» **What is being asked**:
Please give every entry again, exactly as it reads.

Records from a dataset:
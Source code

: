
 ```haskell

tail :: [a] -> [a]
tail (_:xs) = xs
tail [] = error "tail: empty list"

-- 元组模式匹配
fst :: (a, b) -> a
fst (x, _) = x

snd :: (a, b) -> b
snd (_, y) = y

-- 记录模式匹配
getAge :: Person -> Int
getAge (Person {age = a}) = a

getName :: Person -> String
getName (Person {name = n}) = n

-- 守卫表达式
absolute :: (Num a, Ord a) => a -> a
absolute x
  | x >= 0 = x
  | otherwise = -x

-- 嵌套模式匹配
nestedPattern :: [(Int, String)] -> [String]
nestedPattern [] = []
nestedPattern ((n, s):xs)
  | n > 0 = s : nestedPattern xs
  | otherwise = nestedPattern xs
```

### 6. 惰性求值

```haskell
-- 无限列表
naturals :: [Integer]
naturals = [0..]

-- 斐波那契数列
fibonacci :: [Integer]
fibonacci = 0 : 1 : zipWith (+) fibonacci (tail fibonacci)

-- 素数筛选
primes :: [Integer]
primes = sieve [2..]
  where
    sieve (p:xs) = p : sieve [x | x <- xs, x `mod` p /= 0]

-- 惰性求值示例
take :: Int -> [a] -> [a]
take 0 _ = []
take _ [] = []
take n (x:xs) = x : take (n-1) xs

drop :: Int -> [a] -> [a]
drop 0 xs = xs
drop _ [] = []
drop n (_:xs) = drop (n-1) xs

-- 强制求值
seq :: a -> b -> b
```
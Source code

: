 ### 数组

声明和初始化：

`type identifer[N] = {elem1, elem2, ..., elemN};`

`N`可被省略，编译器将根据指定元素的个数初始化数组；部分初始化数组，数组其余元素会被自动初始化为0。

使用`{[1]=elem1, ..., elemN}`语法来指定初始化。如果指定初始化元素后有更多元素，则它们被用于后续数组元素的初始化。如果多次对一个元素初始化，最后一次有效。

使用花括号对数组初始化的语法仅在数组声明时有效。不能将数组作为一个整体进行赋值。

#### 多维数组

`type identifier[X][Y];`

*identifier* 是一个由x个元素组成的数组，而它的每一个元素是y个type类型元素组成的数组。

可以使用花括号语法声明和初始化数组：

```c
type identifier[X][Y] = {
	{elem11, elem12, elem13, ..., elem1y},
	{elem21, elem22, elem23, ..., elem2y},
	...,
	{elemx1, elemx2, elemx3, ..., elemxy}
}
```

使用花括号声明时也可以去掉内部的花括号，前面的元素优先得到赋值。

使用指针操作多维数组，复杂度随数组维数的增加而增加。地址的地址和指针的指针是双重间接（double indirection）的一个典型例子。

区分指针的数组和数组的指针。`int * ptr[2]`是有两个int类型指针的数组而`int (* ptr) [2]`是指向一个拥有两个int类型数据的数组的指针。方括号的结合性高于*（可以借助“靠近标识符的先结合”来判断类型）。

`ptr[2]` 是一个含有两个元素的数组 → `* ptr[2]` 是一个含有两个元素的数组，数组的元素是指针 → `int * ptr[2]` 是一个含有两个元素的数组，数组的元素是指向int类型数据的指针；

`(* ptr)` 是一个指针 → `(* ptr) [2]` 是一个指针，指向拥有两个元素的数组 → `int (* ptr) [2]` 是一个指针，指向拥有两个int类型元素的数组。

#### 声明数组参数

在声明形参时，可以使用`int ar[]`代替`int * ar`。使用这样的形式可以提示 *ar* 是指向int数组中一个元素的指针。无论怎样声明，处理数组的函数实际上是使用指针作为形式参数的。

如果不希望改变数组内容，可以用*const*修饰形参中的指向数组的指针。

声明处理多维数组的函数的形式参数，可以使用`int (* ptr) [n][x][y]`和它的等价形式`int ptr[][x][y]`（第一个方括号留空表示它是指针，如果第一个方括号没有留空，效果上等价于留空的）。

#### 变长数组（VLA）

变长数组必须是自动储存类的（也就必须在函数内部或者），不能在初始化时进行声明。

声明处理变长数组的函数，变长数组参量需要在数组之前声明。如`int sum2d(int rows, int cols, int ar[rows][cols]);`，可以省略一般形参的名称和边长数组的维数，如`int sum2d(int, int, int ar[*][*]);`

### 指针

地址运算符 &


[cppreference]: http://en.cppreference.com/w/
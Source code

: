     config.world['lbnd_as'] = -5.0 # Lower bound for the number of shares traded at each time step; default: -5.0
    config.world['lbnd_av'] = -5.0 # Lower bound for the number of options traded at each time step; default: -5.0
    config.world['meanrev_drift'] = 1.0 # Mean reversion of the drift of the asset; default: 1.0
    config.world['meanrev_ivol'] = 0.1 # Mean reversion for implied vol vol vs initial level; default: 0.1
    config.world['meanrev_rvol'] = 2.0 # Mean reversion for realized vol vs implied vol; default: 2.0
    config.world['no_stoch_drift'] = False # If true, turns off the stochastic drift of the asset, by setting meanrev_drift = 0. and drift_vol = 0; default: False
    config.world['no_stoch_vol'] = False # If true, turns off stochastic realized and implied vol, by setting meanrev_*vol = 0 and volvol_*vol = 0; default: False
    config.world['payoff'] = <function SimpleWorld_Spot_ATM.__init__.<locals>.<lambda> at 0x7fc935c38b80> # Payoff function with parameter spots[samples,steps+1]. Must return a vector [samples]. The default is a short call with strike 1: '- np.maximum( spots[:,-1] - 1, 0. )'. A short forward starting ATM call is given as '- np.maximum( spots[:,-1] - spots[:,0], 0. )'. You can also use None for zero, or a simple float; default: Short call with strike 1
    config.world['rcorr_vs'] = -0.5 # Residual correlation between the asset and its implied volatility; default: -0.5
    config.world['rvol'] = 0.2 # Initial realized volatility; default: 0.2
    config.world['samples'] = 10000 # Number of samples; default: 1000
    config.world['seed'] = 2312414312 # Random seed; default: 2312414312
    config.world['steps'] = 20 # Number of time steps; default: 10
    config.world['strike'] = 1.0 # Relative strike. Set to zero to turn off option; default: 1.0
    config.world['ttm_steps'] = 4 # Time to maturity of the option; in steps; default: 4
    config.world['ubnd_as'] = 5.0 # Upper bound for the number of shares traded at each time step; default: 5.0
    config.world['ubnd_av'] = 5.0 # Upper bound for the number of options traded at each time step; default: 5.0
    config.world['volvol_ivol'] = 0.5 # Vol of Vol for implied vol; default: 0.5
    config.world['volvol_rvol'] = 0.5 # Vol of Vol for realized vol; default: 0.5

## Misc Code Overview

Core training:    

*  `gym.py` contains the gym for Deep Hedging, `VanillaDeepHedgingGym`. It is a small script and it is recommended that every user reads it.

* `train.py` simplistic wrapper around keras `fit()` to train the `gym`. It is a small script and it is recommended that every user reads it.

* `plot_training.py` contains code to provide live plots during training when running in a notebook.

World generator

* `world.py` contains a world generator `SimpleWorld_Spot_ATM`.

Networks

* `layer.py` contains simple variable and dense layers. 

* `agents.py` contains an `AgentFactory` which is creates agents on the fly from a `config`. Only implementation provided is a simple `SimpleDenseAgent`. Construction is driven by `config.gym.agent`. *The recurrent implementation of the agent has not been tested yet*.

» **Written response**:
Source code

:
 ```haskell

tail :: [a] -> [a]
tail (_:xs) = xs
tail [] = error "tail: empty list"

-- 元组模式匹配
fst :: (a, b) -> a
fst (x, _) = x

snd :: (a, b) -> b
snd (_, y) = y

-- 记录模式匹配
getAge :: Person -> Int
getAge (Person {age = a}) = a

getName :: Person -> String
getName (Person {name = n}) = n

-- 守卫表达式
absolute :: (Num a, Ord a) => a -> a
absolute x
  | x >= 0 = x
  | otherwise = -x

-- 嵌套模式匹配
nestedPattern :: [(Int, String)] -> [String]
nestedPattern [] = []
nestedPattern ((n, s):xs)
  | n > 0 = s : nestedPattern xs
  | otherwise = nestedPattern xs
```

### 6. 惰性求值

```haskell
-- 无限列表
naturals :: [Integer]
naturals = [0..]

-- 斐波那契数列
fibonacci :: [Integer]
fibonacci = 0 : 1 : zipWith (+) fibonacci (tail fibonacci)

-- 素数筛选
primes :: [Integer]
primes = sieve [2..]
  where
    sieve (p:xs) = p : sieve [x | x <- xs, x `mod` p /= 0]

-- 惰性求值示例
take :: Int -> [a] -> [a]
take 0 _ = []
take _ [] = []
take n (x:xs) = x : take (n-1) xs

drop :: Int -> [a] -> [a]
drop 0 xs = xs
drop _ [] = []
drop n (_:xs) = drop (n-1) xs

-- 强制求值
seq :: a -> b -> b
```
Source code

: ### 数组

声明和初始化：

`type identifer[N] = {elem1, elem2, ..., elemN};`

`N`可被省略，编译器将根据指定元素的个数初始化数组；部分初始化数组，数组其余元素会被自动初始化为0。

使用`{[1]=elem1, ..., elemN}`语法来指定初始化。如果指定初始化元素后有更多元素，则它们被用于后续数组元素的初始化。如果多次对一个元素初始化，最后一次有效。

使用花括号对数组初始化的语法仅在数组声明时有效。不能将数组作为一个整体进行赋值。

#### 多维数组

`type identifier[X][Y];`

*identifier* 是一个由x个元素组成的数组，而它的每一个元素是y个type类型元素组成的数组。

可以使用花括号语法声明和初始化数组：

```c
type identifier[X][Y] = {
	{elem11, elem12, elem13, ..., elem1y},
	{elem21, elem22, elem23, ..., elem2y},
	...,
	{elemx1, elemx2, elemx3, ..., elemxy}
}
```

使用花括号声明时也可以去掉内部的花括号，前面的元素优先得到赋值。

使用指针操作多维数组，复杂度随数组维数的增加而增加。地址的地址和指针的指针是双重间接（double indirection）的一个典型例子。

区分指针的数组和数组的指针。`int * ptr[2]`是有两个int类型指针的数组而`int (* ptr) [2]`是指向一个拥有两个int类型数据的数组的指针。方括号的结合性高于*（可以借助“靠近标识符的先结合”来判断类型）。

`ptr[2]` 是一个含有两个元素的数组 → `* ptr[2]` 是一个含有两个元素的数组，数组的元素是指针 → `int * ptr[2]` 是一个含有两个元素的数组，数组的元素是指向int类型数据的指针；

`(* ptr)` 是一个指针 → `(* ptr) [2]` 是一个指针，指向拥有两个元素的数组 → `int (* ptr) [2]` 是一个指针，指向拥有两个int类型元素的数组。

#### 声明数组参数

在声明形参时，可以使用`int ar[]`代替`int * ar`。使用这样的形式可以提示 *ar* 是指向int数组中一个元素的指针。无论怎样声明，处理数组的函数实际上是使用指针作为形式参数的。

如果不希望改变数组内容，可以用*const*修饰形参中的指向数组的指针。

声明处理多维数组的函数的形式参数，可以使用`int (* ptr) [n][x][y]`和它的等价形式`int ptr[][x][y]`（第一个方括号留空表示它是指针，如果第一个方括号没有留空，效果上等价于留空的）。

#### 变长数组（VLA）

变长数组必须是自动储存类的（也就必须在函数内部或者），不能在初始化时进行声明。

声明处理变长数组的函数，变长数组参量需要在数组之前声明。如`int sum2d(int rows, int cols, int ar[rows][cols]);`，可以省略一般形参的名称和边长数组的维数，如`int sum2d(int, int, int ar[*][*]);`

### 指针

地址运算符 &


[cppreference]: http://en.cppreference.com/w/
Source code

:     config.world['lbnd_as'] = -5.0 # Lower bound for the number of shares traded at each time step; default: -5.0
    config.world['lbnd_av'] = -5.0 # Lower bound for the number of options traded at each time step; default: -5.0
    config.world['meanrev_drift'] = 1.0 # Mean reversion of the drift of the asset; default: 1.0
    config.world['meanrev_ivol'] = 0.1 # Mean reversion for implied vol vol vs initial level; default: 0.1
    config.world['meanrev_rvol'] = 2.0 # Mean reversion for realized vol vs implied vol; default: 2.0
    config.world['no_stoch_drift'] = False # If true, turns off the stochastic drift of the asset, by setting meanrev_drift = 0. and drift_vol = 0; default: False
    config.world['no_stoch_vol'] = False # If true, turns off stochastic realized and implied vol, by setting meanrev_*vol = 0 and volvol_*vol = 0; default: False
    config.world['payoff'] = <function SimpleWorld_Spot_ATM.__init__.<locals>.<lambda> at 0x7fc935c38b80> # Payoff function with parameter spots[samples,steps+1]. Must return a vector [samples]. The default is a short call with strike 1: '- np.maximum( spots[:,-1] - 1, 0. )'. A short forward starting ATM call is given as '- np.maximum( spots[:,-1] - spots[:,0], 0. )'. You can also use None for zero, or a simple float; default: Short call with strike 1
    config.world['rcorr_vs'] = -0.5 # Residual correlation between the asset and its implied volatility; default: -0.5
    config.world['rvol'] = 0.2 # Initial realized volatility; default: 0.2
    config.world['samples'] = 10000 # Number of samples; default: 1000
    config.world['seed'] = 2312414312 # Random seed; default: 2312414312
    config.world['steps'] = 20 # Number of time steps; default: 10
    config.world['strike'] = 1.0 # Relative strike. Set to zero to turn off option; default: 1.0
    config.world['ttm_steps'] = 4 # Time to maturity of the option; in steps; default: 4
    config.world['ubnd_as'] = 5.0 # Upper bound for the number of shares traded at each time step; default: 5.0
    config.world['ubnd_av'] = 5.0 # Upper bound for the number of options traded at each time step; default: 5.0
    config.world['volvol_ivol'] = 0.5 # Vol of Vol for implied vol; default: 0.5
    config.world['volvol_rvol'] = 0.5 # Vol of Vol for realized vol; default: 0.5

## Misc Code Overview

Core training:    

*  `gym.py` contains the gym for Deep Hedging, `VanillaDeepHedgingGym`. It is a small script and it is recommended that every user reads it.

* `train.py` simplistic wrapper around keras `fit()` to train the `gym`. It is a small script and it is recommended that every user reads it.

* `plot_training.py` contains code to provide live plots during training when running in a notebook.

World generator

* `world.py` contains a world generator `SimpleWorld_Spot_ATM`.

Networks

* `layer.py` contains simple variable and dense layers. 

* `agents.py` contains an `AgentFactory` which is creates agents on the fly from a `config`. Only implementation provided is a simple `SimpleDenseAgent`. Construction is driven by `config.gym.agent`. *The recurrent implementation of the agent has not been tested yet*.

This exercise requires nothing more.